Comb the records below for the string "Wodzicki" and copy each line where it turns up.

BEGIN Raw data

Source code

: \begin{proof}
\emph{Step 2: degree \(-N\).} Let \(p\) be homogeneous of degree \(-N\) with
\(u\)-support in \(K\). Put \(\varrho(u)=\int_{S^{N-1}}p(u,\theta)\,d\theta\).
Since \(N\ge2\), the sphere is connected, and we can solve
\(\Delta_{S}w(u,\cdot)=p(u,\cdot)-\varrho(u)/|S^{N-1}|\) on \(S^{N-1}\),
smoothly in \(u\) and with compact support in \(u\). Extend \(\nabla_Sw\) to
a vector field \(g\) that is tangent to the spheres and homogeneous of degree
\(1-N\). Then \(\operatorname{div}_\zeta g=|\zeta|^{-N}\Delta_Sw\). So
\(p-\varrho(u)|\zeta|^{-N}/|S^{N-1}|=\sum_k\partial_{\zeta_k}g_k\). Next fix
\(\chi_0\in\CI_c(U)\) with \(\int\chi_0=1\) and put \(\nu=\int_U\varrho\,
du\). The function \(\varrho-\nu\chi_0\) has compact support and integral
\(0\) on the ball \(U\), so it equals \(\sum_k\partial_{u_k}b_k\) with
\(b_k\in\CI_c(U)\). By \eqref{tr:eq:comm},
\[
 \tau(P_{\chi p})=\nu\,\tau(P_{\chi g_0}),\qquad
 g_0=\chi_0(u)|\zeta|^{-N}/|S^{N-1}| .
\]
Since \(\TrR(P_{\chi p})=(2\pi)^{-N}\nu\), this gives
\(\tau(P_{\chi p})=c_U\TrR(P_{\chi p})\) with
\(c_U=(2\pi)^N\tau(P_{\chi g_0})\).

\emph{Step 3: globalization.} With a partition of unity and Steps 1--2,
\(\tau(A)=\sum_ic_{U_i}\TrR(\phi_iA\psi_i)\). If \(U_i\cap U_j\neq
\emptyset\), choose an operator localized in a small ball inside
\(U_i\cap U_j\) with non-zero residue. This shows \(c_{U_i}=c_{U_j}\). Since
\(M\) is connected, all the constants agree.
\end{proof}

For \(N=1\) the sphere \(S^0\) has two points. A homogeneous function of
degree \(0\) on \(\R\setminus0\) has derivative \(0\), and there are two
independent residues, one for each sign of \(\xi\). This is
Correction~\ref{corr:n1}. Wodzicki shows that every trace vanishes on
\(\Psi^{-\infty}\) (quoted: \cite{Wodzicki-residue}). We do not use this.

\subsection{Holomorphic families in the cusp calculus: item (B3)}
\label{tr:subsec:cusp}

END Raw data
BEGIN Raw data

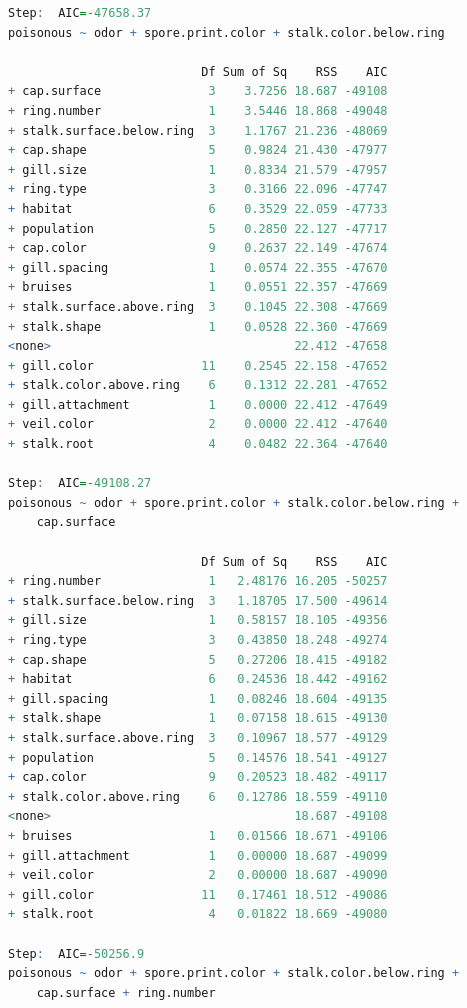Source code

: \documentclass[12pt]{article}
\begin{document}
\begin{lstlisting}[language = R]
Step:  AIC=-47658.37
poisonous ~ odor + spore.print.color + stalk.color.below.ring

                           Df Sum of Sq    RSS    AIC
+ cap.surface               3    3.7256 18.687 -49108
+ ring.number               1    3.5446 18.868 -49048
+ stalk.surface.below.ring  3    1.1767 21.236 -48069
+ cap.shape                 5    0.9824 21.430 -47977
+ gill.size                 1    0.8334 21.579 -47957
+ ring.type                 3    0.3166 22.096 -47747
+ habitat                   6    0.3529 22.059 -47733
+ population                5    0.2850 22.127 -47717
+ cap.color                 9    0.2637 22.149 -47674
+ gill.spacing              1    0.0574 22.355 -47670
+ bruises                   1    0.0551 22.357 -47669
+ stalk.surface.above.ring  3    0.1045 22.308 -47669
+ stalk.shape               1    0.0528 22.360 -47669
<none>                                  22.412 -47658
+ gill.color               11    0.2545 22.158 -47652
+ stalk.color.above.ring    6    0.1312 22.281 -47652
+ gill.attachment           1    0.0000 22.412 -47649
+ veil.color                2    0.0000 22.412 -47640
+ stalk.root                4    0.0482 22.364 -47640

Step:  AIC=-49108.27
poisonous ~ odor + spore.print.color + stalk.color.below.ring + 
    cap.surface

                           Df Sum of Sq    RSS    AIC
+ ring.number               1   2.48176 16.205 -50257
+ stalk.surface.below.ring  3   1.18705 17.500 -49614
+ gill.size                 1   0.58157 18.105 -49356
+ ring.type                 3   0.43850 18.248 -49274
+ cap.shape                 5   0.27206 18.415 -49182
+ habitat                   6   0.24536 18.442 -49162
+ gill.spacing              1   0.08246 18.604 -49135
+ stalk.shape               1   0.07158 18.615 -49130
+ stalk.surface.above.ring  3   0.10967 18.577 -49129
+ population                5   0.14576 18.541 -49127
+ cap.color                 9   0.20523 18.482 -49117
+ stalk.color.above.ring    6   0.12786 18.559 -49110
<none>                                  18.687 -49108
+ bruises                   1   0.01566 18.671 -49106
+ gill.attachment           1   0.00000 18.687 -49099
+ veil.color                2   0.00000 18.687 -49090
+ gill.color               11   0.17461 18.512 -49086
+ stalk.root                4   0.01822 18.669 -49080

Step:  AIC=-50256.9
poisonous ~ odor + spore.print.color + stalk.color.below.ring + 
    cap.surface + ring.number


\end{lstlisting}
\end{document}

END Raw data

▸ Result:
Correction~\ref{corr:n1}. Wodzicki shows that every trace vanishes on
\(\Psi^{-\infty}\) (quoted: \cite{Wodzicki-residue}). We do not use this.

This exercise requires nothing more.